それほどデザインに拘らない人には適した方法だと思います。ただし、私どもでは金属を丸めてつなぎ目を溶接するのでどうしてもつなぎ目が出来るのが余り良くないと考えています。

金属のつなぎ目を溶接するには母体の金属の品位を落とした低い温度で溶ける金属ロー材と言われる物を使ってつなぎ目に溶かし込んでくっつけます。このつなぎ目があることによって指輪が歪んだ場合につなぎ目が折れてしまうことがあります。また、母体とは少し色の違う金属なのでよく見るとロー目と呼ばれる黒い筋が見えてしまいます。ホーニングつや消しにした場合はハッキリと黒い筋が見えてしまうので要注意です!

また、縁起物である結婚指輪なので丸い形は円ですが、これを「縁」とたとえて縁起を担ぐ意味もありますが、繋ぐ前の金属は円が切れている状態で「縁を切る」ともとらえられ、縁起が良くないとも取れるので当店では験担ぎの意味でも鍛造での結婚指輪の製作は行っておりません。

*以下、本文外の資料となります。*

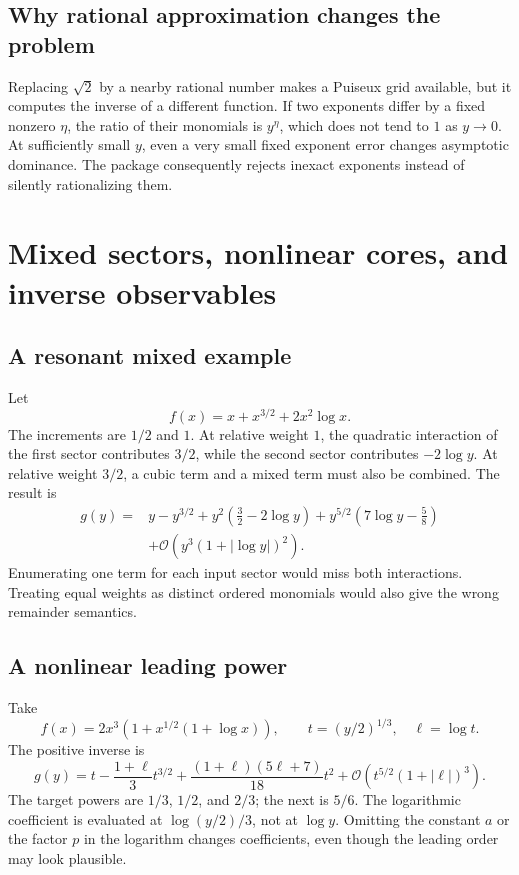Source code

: \documentclass[11pt,a4paper]{article}
\numberwithin{equation}{section}
\theoremstyle{definition}\newtheorem{definition}[theorem]{Definition}
\theoremstyle{remark}\newtheorem{remark}[theorem]{Remark}
\newcommand{\OO}{\mathcal O}\newcommand{\dd}{\mathrm d}
\begin{document}
\subsection{Why rational approximation changes the problem}

Replacing $\sqrt2$ by a nearby rational number makes a Puiseux grid
available, but it computes the inverse of a different function. If two
exponents differ by a fixed nonzero $\eta$, the ratio of their monomials
is $y^\eta$, which does not tend to $1$ as $y\to0$. At sufficiently small
$y$, even a very small fixed exponent error changes asymptotic dominance.
The package consequently rejects inexact exponents instead of silently
rationalizing them.

\section{Mixed sectors, nonlinear cores, and inverse observables}
\label{sec:examples}

\subsection{A resonant mixed example}

Let
\[
 f(x)=x+x^{3/2}+2x^2\log x.
\]
The increments are $1/2$ and $1$. At relative weight $1$, the quadratic
interaction of the first sector contributes $3/2$, while the second
sector contributes $-2\log y$. At relative weight $3/2$, a cubic term
and a mixed term must also be combined. The result is
\begin{align}
 g(y)={}&y-y^{3/2}+y^2\left(\frac32-2\log y\right)
 +y^{5/2}\left(7\log y-\frac58\right)\nonumber\\
 &+\OO\!\left(y^3(1+|\log y|)^2\right).
 \label{eq:mixed}
\end{align}
Enumerating one term for each input sector would miss both interactions.
Treating equal weights as distinct ordered monomials would also give the
wrong remainder semantics.

\subsection{A nonlinear leading power}

Take
\[
 f(x)=2x^3\left(1+x^{1/2}(1+\log x)\right),\qquad
 t=(y/2)^{1/3},\quad\ell=\log t.
\]
The positive inverse is
\begin{equation}
 g(y)=t-\frac{1+\ell}{3}t^{3/2}
       +\frac{(1+\ell)(5\ell+7)}{18}t^2
       +\OO\!\left(t^{5/2}(1+|\ell|)^3\right).
 \label{eq:nonlinear-core}
\end{equation}
The target powers are $1/3$, $1/2$, and $2/3$; the next is $5/6$.
The logarithmic coefficient is evaluated at $\log(y/2)/3$, not at
$\log y$. Omitting the constant $a$ or the factor $p$ in the logarithm
changes coefficients, even though the leading order may look plausible.
\end{document}
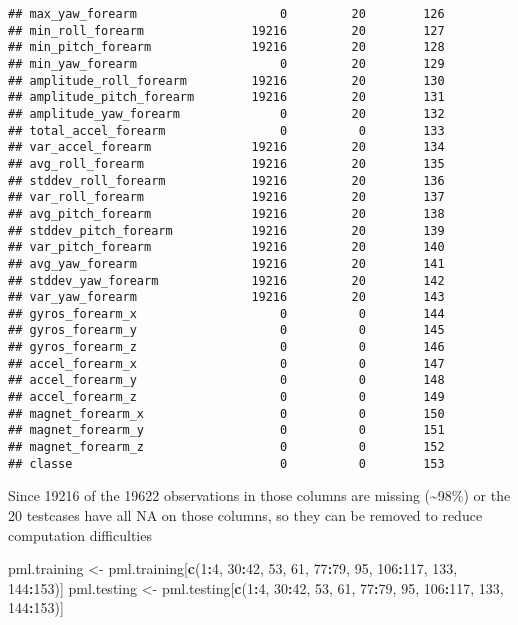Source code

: \documentclass[]{article}
\newenvironment{Shaded}{\begin{snugshade}}{\end{snugshade}}
\newcommand{\KeywordTok}[1]{\textcolor[rgb]{0.13,0.29,0.53}{\textbf{#1}}}
\newcommand{\DecValTok}[1]{\textcolor[rgb]{0.00,0.00,0.81}{#1}}
\newcommand{\StringTok}[1]{\textcolor[rgb]{0.31,0.60,0.02}{#1}}
\newcommand{\OperatorTok}[1]{\textcolor[rgb]{0.81,0.36,0.00}{\textbf{#1}}}
\newcommand{\NormalTok}[1]{#1}
\begin{document}
\begin{verbatim}
## max_yaw_forearm                    0         20        126
## min_roll_forearm               19216         20        127
## min_pitch_forearm              19216         20        128
## min_yaw_forearm                    0         20        129
## amplitude_roll_forearm         19216         20        130
## amplitude_pitch_forearm        19216         20        131
## amplitude_yaw_forearm              0         20        132
## total_accel_forearm                0          0        133
## var_accel_forearm              19216         20        134
## avg_roll_forearm               19216         20        135
## stddev_roll_forearm            19216         20        136
## var_roll_forearm               19216         20        137
## avg_pitch_forearm              19216         20        138
## stddev_pitch_forearm           19216         20        139
## var_pitch_forearm              19216         20        140
## avg_yaw_forearm                19216         20        141
## stddev_yaw_forearm             19216         20        142
## var_yaw_forearm                19216         20        143
## gyros_forearm_x                    0          0        144
## gyros_forearm_y                    0          0        145
## gyros_forearm_z                    0          0        146
## accel_forearm_x                    0          0        147
## accel_forearm_y                    0          0        148
## accel_forearm_z                    0          0        149
## magnet_forearm_x                   0          0        150
## magnet_forearm_y                   0          0        151
## magnet_forearm_z                   0          0        152
## classe                             0          0        153
\end{verbatim}

Since 19216 of the 19622 observations in those columns are missing
(\textasciitilde{}98\%) or the 20 testcases have all NA on those
columns, so they can be removed to reduce computation difficulties

\begin{Shaded}
\begin{Highlighting}[]
\NormalTok{pml.training <-}\StringTok{ }\NormalTok{pml.training[}\KeywordTok{c}\NormalTok{(}\DecValTok{1}\OperatorTok{:}\DecValTok{4}\NormalTok{, }\DecValTok{30}\OperatorTok{:}\DecValTok{42}\NormalTok{, }\DecValTok{53}\NormalTok{, }\DecValTok{61}\NormalTok{, }\DecValTok{77}\OperatorTok{:}\DecValTok{79}\NormalTok{, }\DecValTok{95}\NormalTok{, }\DecValTok{106}\OperatorTok{:}\DecValTok{117}\NormalTok{, }\DecValTok{133}\NormalTok{, }\DecValTok{144}\OperatorTok{:}\DecValTok{153}\NormalTok{)]}
\NormalTok{pml.testing <-}\StringTok{ }\NormalTok{pml.testing[}\KeywordTok{c}\NormalTok{(}\DecValTok{1}\OperatorTok{:}\DecValTok{4}\NormalTok{, }\DecValTok{30}\OperatorTok{:}\DecValTok{42}\NormalTok{, }\DecValTok{53}\NormalTok{, }\DecValTok{61}\NormalTok{, }\DecValTok{77}\OperatorTok{:}\DecValTok{79}\NormalTok{, }\DecValTok{95}\NormalTok{, }\DecValTok{106}\OperatorTok{:}\DecValTok{117}\NormalTok{, }\DecValTok{133}\NormalTok{, }\DecValTok{144}\OperatorTok{:}\DecValTok{153}\NormalTok{)]}
\end{Highlighting}
\end{Shaded}
\end{document}
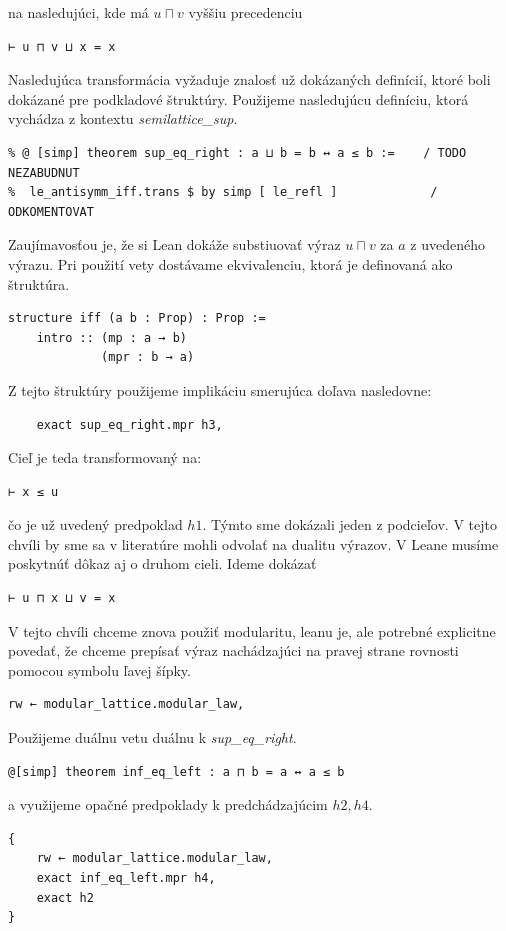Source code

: \documentclass[a4paper,10pt,oneside]{report}%
\begin{document}
na nasledujúci, kde má $u \sqcap v$ vyššiu precedenciu
\begin{lstlisting}
⊢ u ⊓ v ⊔ x = x
\end{lstlisting}
    Nasledujúca transformácia vyžaduje znalosť už dokázaných definícií, ktoré
boli dokázané pre podkladové štruktúry. Použijeme nasledujúcu definíciu, ktorá vychádza
z kontextu \emph{semilattice\_sup}.
\begin{lstlisting}
% @ [simp] theorem sup_eq_right : a ⊔ b = b ↔ a ≤ b :=    / TODO NEZABUDNUT
%  le_antisymm_iff.trans $ by simp [ le_refl ]             / ODKOMENTOVAT
\end{lstlisting}
    Zaujímavosťou je, že si Lean dokáže substiuovať výraz $u \sqcap v$ za $a$ z uvedeného
výrazu. Pri použití vety dostávame ekvivalenciu, ktorá je definovaná ako štruktúra.
\begin{lstlisting}
structure iff (a b : Prop) : Prop :=
    intro :: (mp : a → b)
             (mpr : b → a)
\end{lstlisting}
Z tejto štruktúry použijeme implikáciu smerujúca doľava nasledovne:
\begin{lstlisting}
    exact sup_eq_right.mpr h3,
\end{lstlisting}
    Cieľ je teda transformovaný na:
\begin{lstlisting}
⊢ x ≤ u
\end{lstlisting}
čo je už uvedený predpoklad $h1$. Týmto sme dokázali jeden z podcieľov.
    V tejto chvíli by sme sa v literatúre mohli odvolať na dualitu výrazov.
    V Leane musíme poskytnúť dôkaz aj o druhom cieli. Ideme dokázať
\begin{lstlisting}
⊢ u ⊓ x ⊔ v = x
\end{lstlisting}
V tejto chvíli chceme znova použiť modularitu, leanu je, ale potrebné explicitne povedať,
    že chceme prepísať výraz nachádzajúci na pravej strane rovnosti pomocou symbolu
ľavej šípky.
\begin{lstlisting}
rw ← modular_lattice.modular_law,
\end{lstlisting}
    Použijeme duálnu vetu
    duálnu k \emph{sup\_eq\_right}.
\begin{lstlisting}
@[simp] theorem inf_eq_left : a ⊓ b = a ↔ a ≤ b
\end{lstlisting}
    a využijeme opačné predpoklady k predchádzajúcim $h2, h4$.
\begin{lstlisting}
{
    rw ← modular_lattice.modular_law,
    exact inf_eq_left.mpr h4,
    exact h2
}
\end{lstlisting}
\end{document}
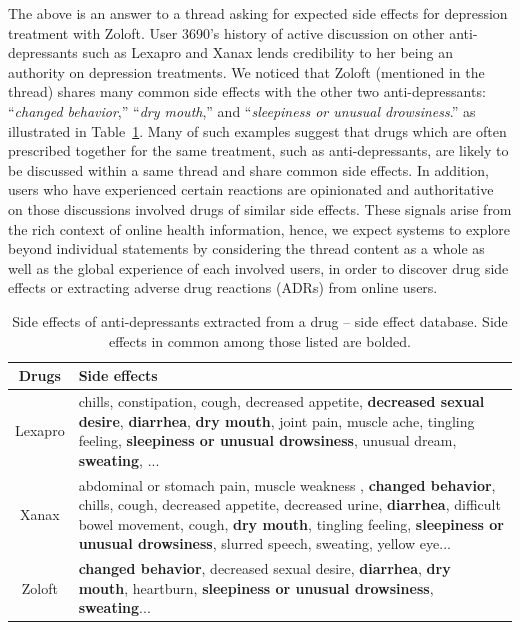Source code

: \documentclass{bmcart}
\begin{document}
The above is an answer to a thread asking for expected side effects for
depression treatment with Zoloft. User 3690's history of active
discussion on other anti-depressants such as Lexapro and Xanax lends credibility to her being an authority on depression treatments. We noticed that Zoloft (mentioned in the thread) shares many common side effects with the other two anti-depressants: ``\textit{changed behavior},'' ``\textit{dry mouth},'' and ``\textit{sleepiness or unusual
drowsiness}.'' as illustrated in 
Table~\ref{anti_depressant_side_effects}. Many of such examples suggest that drugs which are often prescribed together for the same treatment, such as anti-depressants, are likely to be discussed within a same thread and share common side effects. In addition, users who have experienced certain reactions are opinionated and authoritative on those discussions involved drugs of similar side effects. These signals arise from the rich context of online health information, hence, we expect systems to explore beyond individual statements by considering the thread content as a whole as well as the global experience of each involved users, in order to discover drug side effects or extracting 
adverse drug reactions (ADRs) from online users.

\begin{table}[t!]
  \centering
  \captionsetup{justification=centering}
  \footnotesize
  \begin{tabular}{|c||p{10.5cm}|}
    \hline
    Drugs & Side effects \\ \hline \hline
    Lexapro & chills, constipation, cough, decreased appetite, \textbf{decreased sexual desire}, \textbf{diarrhea}, \textbf{dry mouth}, joint pain, muscle ache, tingling feeling, \textbf{sleepiness or unusual drowsiness}, unusual dream, \textbf{sweating}, ... \\ \hline
    Xanax &  abdominal or stomach pain, muscle weakness
      , \textbf{changed behavior}, chills, cough, decreased appetite, decreased urine, \textbf{diarrhea}, difficult bowel movement, cough, \textbf{dry mouth}, tingling feeling, \textbf{sleepiness or unusual drowsiness}, slurred speech, sweating, yellow eye... \\ \hline
    Zoloft &  \textbf{changed behavior}, decreased sexual desire, \textbf{diarrhea}, \textbf{dry mouth}, heartburn, \textbf{sleepiness or unusual drowsiness}, \textbf{sweating}... \\ \hline
  \end{tabular}
  \caption{Side effects of anti-depressants extracted from a drug -- side effect database. Side effects in common among those listed are bolded.} \label{anti_depressant_side_effects}
\end{table}
\end{document}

金属を溶接する鍛造法は昔ながらの方法で今でもプロの職人であれば鍛造で作る場合もありますが、レーザー溶接により母体と同じ金属の共付けによってつなぎ目も無く仕上げます。

初心者の人が作るの出あれば結婚指輪ではなくペアリングとして作るのであればよいかもしれません。

 

ロストワックスによる鋳造

メリット

  • S字型など歪んだ形が作れる
  • 表面に模様が自由に入れられる
  • 作業が簡単
  • 力は必要ない
  • 制作中に折れても修復が出来る

デメリット

  • 完成までの期間がかかる

このようにワックスを使った方法だとデメリットよりもメリットのほうが多くなっています。ロウソクのロウのような素材を削って形を作るので力も必要なく簡単に削れてゆがんでいる形でも自分で削り出せる形であればどのような形でも金属に仕上げることが出来ます

現在はジュエリー製品の製造方法はこのワックスを使ったロストワックス製法が主流になっており、様々な形を簡単に作ることが出来るのでほとんど鍛造での製造は行っておりません。

制作中に折れたり削りすぎたりしても熱で溶かしてくっつけたり、盛り上げたりも出来るので修復も自由に出来るので失敗がありません。

鍛造では出来ない複雑な形でもワックスを使えば自分の好みの形が出来ます。

また縁起を担ぐ意味でも縁を切らないワックスでの製作方法が縁起が良い!

と言えます。

様々な形の指輪ワックス原型

 

鍛造と鋳造のまとめ

このような事から、簡単なペアリングなどのデザインを早く作りたい場合は鍛造。

歪んだ形や複雑なデザインで、縁起も考慮した一生物の結婚指輪を手にしたい場合は鋳造での製作が適しています。